Fintech Ilegal Rawan Korupsi dan TPPU
Berita

Fintech Ilegal Rawan Korupsi dan TPPU

Selain korporasi, PPATK juga mengawasi 1,3 juta orang termasuk pejabat, politisi dan keluarganya.

Oleh:
Aji Prasetyo
Bacaan 2 Menit
Ilustrasi fintech. Ilustrator: BAS
Ilustrasi fintech. Ilustrator: BAS

Penyedia jasa pinjaman uang berbasis online atau financial technology (fintech) yang tidak memiliki izin berpotensi memiliki indikasi korupsi dan pencucian uang. Hal itu dikatakan Ketua KPK Agus Rahardjo saat memberikan sambutan pada acara Rapat Koordinasi Tahunan Pusat Pelaporan Analisis Transaksi Keuangan (PPATK) 2019 di Grand Ballroom Hotel Ayana, Midplaza Selasa (26/2).

“Tadi Pak Wim (Wimboh Santoso, Ketua Dewan Komisioner Otoritas Jasa Keuangan-- red) saat berangkat ke sini bisik-bisik ke saya, yang namanya memberikan pinjaman online kalau tidak berizin potensi korupsi sangat besar atau potensi TPPU sangat besar,” kata Agus.

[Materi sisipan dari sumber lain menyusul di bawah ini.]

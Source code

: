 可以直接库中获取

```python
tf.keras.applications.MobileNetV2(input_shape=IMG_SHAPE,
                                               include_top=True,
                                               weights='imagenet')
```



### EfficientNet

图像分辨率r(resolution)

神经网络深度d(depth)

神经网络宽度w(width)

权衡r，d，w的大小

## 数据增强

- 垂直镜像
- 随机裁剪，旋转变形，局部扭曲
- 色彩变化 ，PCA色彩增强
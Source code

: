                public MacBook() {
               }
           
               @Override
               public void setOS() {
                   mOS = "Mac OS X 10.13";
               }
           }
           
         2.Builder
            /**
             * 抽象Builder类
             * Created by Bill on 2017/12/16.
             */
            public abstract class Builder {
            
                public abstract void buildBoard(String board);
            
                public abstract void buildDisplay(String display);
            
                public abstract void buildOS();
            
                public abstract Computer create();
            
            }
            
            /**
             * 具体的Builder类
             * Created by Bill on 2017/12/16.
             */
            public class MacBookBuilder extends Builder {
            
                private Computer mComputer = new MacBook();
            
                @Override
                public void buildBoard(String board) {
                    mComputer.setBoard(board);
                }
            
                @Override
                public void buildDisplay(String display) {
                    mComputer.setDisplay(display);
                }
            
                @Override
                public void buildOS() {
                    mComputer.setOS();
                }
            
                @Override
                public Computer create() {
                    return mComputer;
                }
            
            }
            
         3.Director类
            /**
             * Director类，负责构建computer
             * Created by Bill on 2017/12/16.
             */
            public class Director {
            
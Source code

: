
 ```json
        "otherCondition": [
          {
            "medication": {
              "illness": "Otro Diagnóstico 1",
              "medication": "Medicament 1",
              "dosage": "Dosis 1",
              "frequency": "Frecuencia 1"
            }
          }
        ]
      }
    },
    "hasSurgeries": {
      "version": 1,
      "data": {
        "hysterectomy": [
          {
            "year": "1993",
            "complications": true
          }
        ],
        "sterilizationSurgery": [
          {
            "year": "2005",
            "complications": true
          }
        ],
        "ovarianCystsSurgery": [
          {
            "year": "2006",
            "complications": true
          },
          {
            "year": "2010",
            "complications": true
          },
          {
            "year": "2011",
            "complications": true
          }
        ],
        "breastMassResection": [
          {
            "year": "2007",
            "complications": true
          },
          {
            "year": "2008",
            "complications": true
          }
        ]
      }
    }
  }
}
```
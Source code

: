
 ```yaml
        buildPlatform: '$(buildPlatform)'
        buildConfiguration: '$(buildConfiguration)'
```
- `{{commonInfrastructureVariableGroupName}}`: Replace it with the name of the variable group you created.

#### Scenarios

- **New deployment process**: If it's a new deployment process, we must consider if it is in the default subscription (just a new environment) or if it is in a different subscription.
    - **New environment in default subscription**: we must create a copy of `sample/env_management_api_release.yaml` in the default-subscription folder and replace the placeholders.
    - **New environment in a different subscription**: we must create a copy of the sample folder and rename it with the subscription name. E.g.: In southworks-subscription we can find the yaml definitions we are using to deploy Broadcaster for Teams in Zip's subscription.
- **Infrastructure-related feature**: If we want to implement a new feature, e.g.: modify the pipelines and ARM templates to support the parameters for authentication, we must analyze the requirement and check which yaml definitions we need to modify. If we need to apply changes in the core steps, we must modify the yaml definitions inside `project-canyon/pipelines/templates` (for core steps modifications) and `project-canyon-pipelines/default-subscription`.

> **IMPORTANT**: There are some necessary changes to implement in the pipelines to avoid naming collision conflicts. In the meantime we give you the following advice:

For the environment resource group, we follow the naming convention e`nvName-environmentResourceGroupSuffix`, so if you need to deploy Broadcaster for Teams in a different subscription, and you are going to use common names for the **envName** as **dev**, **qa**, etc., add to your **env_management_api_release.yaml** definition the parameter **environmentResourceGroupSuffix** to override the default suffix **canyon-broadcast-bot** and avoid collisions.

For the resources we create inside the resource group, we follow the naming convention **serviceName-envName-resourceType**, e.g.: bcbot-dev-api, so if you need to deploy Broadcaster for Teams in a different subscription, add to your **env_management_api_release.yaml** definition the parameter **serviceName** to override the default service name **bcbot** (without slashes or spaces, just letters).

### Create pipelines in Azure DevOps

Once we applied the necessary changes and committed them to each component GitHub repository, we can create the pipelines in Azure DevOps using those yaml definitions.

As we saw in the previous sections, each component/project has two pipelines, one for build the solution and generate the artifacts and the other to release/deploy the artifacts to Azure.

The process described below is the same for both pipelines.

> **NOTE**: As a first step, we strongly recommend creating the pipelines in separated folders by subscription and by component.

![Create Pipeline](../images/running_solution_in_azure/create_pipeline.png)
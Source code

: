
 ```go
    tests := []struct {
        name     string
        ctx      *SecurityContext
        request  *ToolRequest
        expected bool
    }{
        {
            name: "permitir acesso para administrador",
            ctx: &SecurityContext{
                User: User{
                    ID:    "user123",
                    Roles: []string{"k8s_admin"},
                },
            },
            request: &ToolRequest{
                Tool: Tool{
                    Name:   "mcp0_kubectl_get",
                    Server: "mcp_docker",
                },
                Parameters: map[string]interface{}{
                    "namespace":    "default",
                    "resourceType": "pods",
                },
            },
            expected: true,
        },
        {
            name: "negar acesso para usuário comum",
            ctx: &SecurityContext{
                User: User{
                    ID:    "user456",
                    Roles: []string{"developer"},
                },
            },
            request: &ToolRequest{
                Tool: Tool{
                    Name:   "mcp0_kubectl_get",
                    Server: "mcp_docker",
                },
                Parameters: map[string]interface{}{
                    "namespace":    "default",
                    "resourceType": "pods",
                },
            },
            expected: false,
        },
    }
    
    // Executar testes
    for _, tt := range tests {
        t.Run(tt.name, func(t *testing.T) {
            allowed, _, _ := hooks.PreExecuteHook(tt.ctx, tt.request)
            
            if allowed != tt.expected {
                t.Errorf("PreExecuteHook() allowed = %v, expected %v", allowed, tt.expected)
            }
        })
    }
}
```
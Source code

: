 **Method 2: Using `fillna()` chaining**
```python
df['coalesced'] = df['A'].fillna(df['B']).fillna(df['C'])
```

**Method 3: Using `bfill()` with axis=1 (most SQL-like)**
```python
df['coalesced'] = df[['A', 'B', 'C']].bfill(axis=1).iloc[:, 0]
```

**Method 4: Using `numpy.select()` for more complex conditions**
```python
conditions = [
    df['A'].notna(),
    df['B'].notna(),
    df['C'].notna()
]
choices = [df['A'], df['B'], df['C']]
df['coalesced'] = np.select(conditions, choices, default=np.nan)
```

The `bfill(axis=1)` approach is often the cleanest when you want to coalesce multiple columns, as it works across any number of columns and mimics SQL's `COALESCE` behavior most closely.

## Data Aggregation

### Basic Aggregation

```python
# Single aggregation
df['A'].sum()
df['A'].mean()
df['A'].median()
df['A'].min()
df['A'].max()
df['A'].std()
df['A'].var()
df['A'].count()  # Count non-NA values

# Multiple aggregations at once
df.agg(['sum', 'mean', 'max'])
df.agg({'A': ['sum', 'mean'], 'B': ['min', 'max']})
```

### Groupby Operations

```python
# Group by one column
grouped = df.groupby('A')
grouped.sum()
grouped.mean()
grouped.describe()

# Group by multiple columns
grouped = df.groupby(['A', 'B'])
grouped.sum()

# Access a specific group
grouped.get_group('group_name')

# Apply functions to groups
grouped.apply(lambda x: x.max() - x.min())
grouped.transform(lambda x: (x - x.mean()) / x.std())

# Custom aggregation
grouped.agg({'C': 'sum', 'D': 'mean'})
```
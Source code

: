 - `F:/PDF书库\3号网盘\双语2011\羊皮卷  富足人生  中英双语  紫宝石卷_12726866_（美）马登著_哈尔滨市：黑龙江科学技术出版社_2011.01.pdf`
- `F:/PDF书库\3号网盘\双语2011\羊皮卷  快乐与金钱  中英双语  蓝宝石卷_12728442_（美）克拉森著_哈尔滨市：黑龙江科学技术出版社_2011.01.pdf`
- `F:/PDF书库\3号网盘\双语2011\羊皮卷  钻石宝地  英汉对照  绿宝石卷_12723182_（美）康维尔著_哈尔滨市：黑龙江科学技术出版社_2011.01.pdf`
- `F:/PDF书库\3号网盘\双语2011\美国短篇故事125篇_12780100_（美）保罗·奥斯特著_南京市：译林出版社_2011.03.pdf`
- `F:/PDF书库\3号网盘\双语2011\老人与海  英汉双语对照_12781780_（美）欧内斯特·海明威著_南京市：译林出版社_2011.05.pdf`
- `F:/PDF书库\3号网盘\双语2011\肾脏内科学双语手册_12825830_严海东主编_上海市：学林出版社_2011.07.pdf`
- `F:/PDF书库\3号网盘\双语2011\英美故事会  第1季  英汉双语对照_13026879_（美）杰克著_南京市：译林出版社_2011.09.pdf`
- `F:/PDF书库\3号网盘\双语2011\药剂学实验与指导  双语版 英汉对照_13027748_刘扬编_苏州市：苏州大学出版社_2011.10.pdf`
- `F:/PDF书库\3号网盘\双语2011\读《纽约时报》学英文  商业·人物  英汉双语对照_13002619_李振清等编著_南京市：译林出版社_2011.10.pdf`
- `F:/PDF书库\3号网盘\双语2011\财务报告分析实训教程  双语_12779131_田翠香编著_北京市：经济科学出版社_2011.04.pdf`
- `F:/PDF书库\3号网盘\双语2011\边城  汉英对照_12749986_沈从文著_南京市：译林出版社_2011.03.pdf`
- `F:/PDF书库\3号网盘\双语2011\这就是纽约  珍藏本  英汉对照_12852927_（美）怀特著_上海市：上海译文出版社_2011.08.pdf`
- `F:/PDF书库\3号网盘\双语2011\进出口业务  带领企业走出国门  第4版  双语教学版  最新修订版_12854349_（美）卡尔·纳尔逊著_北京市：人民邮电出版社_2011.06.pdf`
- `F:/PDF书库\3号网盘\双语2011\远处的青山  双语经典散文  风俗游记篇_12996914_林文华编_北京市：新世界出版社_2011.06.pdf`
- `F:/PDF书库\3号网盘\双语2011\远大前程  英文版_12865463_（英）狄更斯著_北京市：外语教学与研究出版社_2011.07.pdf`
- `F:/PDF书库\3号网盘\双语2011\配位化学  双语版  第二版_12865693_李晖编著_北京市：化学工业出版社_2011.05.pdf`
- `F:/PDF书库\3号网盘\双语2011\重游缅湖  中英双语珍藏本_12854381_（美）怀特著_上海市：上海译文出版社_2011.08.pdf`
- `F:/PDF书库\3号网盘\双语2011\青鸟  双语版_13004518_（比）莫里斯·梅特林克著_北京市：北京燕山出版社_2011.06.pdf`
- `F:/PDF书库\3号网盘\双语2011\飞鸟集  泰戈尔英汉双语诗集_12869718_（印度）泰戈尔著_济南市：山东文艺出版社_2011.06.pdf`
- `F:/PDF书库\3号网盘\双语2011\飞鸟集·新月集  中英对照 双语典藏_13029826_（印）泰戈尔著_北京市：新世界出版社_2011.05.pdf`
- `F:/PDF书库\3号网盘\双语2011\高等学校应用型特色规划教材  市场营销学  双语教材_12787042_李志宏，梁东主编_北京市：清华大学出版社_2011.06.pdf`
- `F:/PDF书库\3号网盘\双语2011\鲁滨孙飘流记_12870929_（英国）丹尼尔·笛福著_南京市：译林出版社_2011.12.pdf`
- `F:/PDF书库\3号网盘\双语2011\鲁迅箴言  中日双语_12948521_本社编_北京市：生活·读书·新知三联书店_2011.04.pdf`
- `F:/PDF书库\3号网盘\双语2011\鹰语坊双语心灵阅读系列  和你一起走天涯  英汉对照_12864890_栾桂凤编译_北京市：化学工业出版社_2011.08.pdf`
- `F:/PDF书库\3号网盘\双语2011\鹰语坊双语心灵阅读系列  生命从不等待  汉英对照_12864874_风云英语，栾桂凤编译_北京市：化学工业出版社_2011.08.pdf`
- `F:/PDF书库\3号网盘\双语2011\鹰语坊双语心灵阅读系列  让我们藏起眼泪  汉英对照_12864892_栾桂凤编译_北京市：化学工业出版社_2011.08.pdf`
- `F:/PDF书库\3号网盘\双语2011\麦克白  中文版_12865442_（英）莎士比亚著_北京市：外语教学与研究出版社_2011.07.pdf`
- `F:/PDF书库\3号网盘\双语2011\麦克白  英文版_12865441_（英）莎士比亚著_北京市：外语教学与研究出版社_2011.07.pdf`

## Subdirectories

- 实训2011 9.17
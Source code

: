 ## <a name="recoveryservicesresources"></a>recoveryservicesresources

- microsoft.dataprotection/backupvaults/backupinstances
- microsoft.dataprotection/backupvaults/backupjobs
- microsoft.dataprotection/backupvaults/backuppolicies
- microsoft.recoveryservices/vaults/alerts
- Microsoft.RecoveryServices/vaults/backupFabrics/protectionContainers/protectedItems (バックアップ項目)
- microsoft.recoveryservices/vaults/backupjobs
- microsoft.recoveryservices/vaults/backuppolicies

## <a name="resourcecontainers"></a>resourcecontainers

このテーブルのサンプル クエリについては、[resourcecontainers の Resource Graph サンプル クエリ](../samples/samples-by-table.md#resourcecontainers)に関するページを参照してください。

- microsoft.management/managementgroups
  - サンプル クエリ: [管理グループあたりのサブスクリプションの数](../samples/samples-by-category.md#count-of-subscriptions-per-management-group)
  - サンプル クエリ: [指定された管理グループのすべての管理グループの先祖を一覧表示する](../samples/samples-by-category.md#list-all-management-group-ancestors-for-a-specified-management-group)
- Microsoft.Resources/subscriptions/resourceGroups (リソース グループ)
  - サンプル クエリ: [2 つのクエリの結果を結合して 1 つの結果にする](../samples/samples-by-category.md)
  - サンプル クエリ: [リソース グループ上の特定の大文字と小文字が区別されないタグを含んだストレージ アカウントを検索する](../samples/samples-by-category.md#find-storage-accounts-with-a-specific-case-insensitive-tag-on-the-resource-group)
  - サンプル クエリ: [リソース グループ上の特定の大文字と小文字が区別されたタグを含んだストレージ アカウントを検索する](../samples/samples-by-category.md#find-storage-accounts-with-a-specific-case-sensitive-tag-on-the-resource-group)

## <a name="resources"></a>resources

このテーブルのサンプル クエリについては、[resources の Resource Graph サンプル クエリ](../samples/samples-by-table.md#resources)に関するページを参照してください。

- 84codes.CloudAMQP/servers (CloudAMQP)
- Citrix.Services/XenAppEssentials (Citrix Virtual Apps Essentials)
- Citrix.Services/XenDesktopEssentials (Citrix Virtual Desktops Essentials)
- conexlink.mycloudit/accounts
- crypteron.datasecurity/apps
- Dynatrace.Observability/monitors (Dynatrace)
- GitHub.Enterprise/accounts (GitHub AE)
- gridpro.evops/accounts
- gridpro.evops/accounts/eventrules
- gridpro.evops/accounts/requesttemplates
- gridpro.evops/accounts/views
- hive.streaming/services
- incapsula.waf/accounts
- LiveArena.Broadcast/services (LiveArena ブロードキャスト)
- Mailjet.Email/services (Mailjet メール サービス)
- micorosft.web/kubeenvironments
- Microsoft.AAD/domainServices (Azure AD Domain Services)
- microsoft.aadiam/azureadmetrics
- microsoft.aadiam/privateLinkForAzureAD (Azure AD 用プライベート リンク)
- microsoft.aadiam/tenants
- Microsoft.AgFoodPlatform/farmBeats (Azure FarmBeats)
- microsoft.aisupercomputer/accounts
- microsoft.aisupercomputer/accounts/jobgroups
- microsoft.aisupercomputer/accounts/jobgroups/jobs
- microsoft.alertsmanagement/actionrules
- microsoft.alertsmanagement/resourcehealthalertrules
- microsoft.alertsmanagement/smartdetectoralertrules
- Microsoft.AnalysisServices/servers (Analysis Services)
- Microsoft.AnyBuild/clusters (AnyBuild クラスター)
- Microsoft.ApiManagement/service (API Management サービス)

Menurut Agus akan menjadi pertanyaan tersendiri darimana dana yang dimiliki penyedia jasa Fintech untuk memberikan pinjaman uang. Apalagi jika pinjaman tersebut dilakukan secara online tanpa pernah bertatap muka atau mengetahui dimana domisili atau lokasi penyedia jasa.

Oleh karena itu, masyarakat harus jeli memilih penyedia jasa sebelum melakukan peminjaman. “Kalau tidak berizin terbuka kemungkinan dana dari money laundring, maka marilah berizin jadi tahu yang berikan pinjaman itu siapa,” tuturnya.

(Baca juga: Pasal-Pasal Pidana yang Bisa Jerat Perusahaan Fintech Ilegal).

Agus meminta masyarakat untuk tidak segan melaporkan kepada pihak terkait apabila menemukan penyedia jasa Fintech yang tidak berizin serta mencurigakan. Laporan masyarakat sangat penting membantu aparat penegak hukum untuk mengungkap suatu kejahatan termasuk korupsi dan pencucian uang.

Ia mencontohkan dari 30 Operasi Tangkap Tangan (OTT) yang dilakukan KPK tahun 2018 lalu, seluruhnya berasal dari informasi masyarakat. “30 OTT KPK tahun lalu berasal dari laporan, bisa dari Bupati, Sekda, Bappeda, bisa dari pihak dekat, tapi saya tidak perlu uangkapkan. Kalau Bapak/Ibu ada menemukan sesuatu yang melanggar aturan jangan segan-segan memberikan laporan,” terangnya.

Ketua Dewan Komisioner OJK Wimboh Santoso menambahkan  OJK akan lebih mudah memantau kegiatan bisnis perusahaan fintech jika telah terdaftar. Ia menegaskan penyedia jasa tidak boleh menyalahgunakan nasabah, termasuk melakukan penipuan.“Tapi kalau enggak daftar, sudah pasti menetapkan suku bunga tinggi, nagihnya juga kasar. Kalau ada yang terdaftar itu gampang kita ambil, kita proses, kalau enggak terdaftar tidak bisa lihat . Dan resiko terjadinya tindak pidana pencucian uang juga lebih besar lantaran gerak OJK terbatas,” tuturnya.